WHAT THE EXERCISE ASKS: From the entries below, return exactly the lines beginning at the one that contains "## Dashboard description" and ending at the one that contains "### The third", both of them included, and only those lines.

Stored data entries:
⟨

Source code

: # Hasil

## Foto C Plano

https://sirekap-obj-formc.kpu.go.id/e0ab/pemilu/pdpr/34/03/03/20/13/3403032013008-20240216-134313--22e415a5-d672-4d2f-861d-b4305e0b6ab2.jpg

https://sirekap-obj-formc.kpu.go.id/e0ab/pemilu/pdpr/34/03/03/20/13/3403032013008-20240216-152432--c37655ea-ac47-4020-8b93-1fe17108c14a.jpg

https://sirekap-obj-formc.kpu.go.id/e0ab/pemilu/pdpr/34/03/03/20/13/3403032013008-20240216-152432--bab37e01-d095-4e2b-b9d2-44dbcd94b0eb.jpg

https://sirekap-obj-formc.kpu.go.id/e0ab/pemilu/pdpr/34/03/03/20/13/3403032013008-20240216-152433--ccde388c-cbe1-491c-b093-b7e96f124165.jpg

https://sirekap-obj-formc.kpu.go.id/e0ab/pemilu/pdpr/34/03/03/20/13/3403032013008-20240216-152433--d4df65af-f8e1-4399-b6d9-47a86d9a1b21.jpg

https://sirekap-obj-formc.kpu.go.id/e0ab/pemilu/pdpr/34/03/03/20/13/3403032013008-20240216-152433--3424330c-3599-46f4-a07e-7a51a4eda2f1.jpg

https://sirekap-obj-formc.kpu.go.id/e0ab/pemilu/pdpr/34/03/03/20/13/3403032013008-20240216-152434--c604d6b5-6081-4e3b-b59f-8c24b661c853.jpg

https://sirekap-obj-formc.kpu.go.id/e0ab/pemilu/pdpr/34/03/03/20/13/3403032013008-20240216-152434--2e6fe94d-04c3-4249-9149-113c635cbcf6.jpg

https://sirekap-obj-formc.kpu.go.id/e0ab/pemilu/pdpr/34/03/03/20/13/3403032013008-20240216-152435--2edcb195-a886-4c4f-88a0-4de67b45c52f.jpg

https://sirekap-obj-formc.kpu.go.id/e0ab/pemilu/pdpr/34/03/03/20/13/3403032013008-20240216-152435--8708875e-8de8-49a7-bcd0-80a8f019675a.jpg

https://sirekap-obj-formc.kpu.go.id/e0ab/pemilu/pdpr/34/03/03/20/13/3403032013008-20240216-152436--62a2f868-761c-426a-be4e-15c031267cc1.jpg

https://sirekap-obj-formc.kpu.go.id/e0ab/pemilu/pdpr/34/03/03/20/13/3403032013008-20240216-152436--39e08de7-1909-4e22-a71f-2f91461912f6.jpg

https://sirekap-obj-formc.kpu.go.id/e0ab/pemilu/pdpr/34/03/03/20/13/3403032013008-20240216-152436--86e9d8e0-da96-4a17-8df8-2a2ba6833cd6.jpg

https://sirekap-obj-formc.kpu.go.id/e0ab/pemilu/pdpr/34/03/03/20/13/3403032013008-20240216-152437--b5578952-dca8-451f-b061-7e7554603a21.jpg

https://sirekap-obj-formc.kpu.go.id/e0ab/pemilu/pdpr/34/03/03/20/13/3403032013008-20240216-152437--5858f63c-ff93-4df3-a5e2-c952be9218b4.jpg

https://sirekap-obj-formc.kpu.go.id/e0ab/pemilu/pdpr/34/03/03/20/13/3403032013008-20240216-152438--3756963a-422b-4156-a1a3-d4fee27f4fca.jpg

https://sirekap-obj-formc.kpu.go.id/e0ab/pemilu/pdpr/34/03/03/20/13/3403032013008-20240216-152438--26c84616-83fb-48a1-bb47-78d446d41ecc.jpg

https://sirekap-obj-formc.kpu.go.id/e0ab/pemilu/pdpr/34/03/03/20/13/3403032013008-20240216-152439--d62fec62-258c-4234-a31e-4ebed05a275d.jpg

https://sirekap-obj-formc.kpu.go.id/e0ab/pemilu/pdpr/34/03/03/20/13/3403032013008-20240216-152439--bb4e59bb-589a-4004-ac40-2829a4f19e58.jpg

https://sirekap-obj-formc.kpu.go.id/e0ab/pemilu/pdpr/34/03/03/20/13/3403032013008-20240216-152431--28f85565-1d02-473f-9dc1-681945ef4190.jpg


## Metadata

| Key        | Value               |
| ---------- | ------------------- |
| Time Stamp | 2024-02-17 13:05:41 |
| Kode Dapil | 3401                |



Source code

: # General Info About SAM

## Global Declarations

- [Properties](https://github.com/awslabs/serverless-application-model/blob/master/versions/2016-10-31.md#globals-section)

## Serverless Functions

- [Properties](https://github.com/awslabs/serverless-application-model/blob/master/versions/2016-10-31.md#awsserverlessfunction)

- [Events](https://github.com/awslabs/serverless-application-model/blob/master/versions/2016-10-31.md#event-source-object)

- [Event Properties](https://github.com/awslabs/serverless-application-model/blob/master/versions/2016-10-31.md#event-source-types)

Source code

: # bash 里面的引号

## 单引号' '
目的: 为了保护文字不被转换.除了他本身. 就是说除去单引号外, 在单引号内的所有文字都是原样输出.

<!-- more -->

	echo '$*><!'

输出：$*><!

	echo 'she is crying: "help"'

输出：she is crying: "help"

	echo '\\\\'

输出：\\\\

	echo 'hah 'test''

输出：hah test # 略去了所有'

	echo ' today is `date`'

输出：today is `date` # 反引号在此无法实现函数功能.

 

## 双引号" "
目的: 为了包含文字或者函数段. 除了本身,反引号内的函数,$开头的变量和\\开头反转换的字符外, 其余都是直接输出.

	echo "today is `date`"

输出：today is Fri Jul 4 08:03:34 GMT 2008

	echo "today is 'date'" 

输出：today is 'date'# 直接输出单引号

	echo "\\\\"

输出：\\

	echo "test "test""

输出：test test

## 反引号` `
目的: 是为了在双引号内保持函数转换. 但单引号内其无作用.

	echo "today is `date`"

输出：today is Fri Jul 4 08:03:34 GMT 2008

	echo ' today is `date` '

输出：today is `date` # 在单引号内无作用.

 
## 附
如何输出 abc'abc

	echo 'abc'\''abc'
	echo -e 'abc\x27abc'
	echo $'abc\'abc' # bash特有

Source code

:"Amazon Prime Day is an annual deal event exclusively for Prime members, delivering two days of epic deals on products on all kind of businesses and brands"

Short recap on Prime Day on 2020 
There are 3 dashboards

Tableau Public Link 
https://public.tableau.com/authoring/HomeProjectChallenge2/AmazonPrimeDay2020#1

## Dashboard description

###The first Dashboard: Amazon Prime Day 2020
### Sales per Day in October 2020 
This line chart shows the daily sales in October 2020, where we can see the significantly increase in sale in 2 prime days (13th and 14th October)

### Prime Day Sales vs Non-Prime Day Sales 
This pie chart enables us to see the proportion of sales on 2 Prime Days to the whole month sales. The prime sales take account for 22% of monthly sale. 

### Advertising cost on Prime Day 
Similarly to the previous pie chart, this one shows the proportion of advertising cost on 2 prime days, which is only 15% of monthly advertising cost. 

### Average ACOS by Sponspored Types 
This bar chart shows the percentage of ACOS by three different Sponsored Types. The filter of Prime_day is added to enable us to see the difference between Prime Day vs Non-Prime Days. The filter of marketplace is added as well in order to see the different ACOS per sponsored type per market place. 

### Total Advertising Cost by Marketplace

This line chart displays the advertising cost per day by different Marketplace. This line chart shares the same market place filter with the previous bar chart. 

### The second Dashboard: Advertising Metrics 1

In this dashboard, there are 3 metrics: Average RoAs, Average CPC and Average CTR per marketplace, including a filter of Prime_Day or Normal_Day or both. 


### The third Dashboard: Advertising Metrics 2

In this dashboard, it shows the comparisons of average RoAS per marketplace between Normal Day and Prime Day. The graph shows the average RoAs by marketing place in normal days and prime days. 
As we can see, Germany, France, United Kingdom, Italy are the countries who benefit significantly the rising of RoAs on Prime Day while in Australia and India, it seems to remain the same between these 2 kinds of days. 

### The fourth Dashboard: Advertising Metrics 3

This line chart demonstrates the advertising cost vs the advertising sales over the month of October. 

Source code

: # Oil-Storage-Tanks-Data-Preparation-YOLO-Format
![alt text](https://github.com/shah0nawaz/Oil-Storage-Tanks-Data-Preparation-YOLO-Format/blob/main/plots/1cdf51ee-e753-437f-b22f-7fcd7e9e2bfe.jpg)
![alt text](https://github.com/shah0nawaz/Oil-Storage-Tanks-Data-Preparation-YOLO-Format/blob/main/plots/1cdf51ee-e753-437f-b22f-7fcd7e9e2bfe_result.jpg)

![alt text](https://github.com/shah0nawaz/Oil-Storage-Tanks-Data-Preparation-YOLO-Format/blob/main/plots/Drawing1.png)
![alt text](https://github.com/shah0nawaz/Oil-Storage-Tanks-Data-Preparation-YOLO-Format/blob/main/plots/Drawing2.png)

⟩

SOLUTION FOR THIS TASK:
## Dashboard description

###The first Dashboard: Amazon Prime Day 2020
### Sales per Day in October 2020 
This line chart shows the daily sales in October 2020, where we can see the significantly increase in sale in 2 prime days (13th and 14th October)

### Prime Day Sales vs Non-Prime Day Sales 
This pie chart enables us to see the proportion of sales on 2 Prime Days to the whole month sales. The prime sales take account for 22% of monthly sale. 

### Advertising cost on Prime Day 
Similarly to the previous pie chart, this one shows the proportion of advertising cost on 2 prime days, which is only 15% of monthly advertising cost. 

### Average ACOS by Sponspored Types 
This bar chart shows the percentage of ACOS by three different Sponsored Types. The filter of Prime_day is added to enable us to see the difference between Prime Day vs Non-Prime Days. The filter of marketplace is added as well in order to see the different ACOS per sponsored type per market place. 

### Total Advertising Cost by Marketplace

This line chart displays the advertising cost per day by different Marketplace. This line chart shares the same market place filter with the previous bar chart. 

### The second Dashboard: Advertising Metrics 1

In this dashboard, there are 3 metrics: Average RoAs, Average CPC and Average CTR per marketplace, including a filter of Prime_Day or Normal_Day or both. 


### The third Dashboard: Advertising Metrics 2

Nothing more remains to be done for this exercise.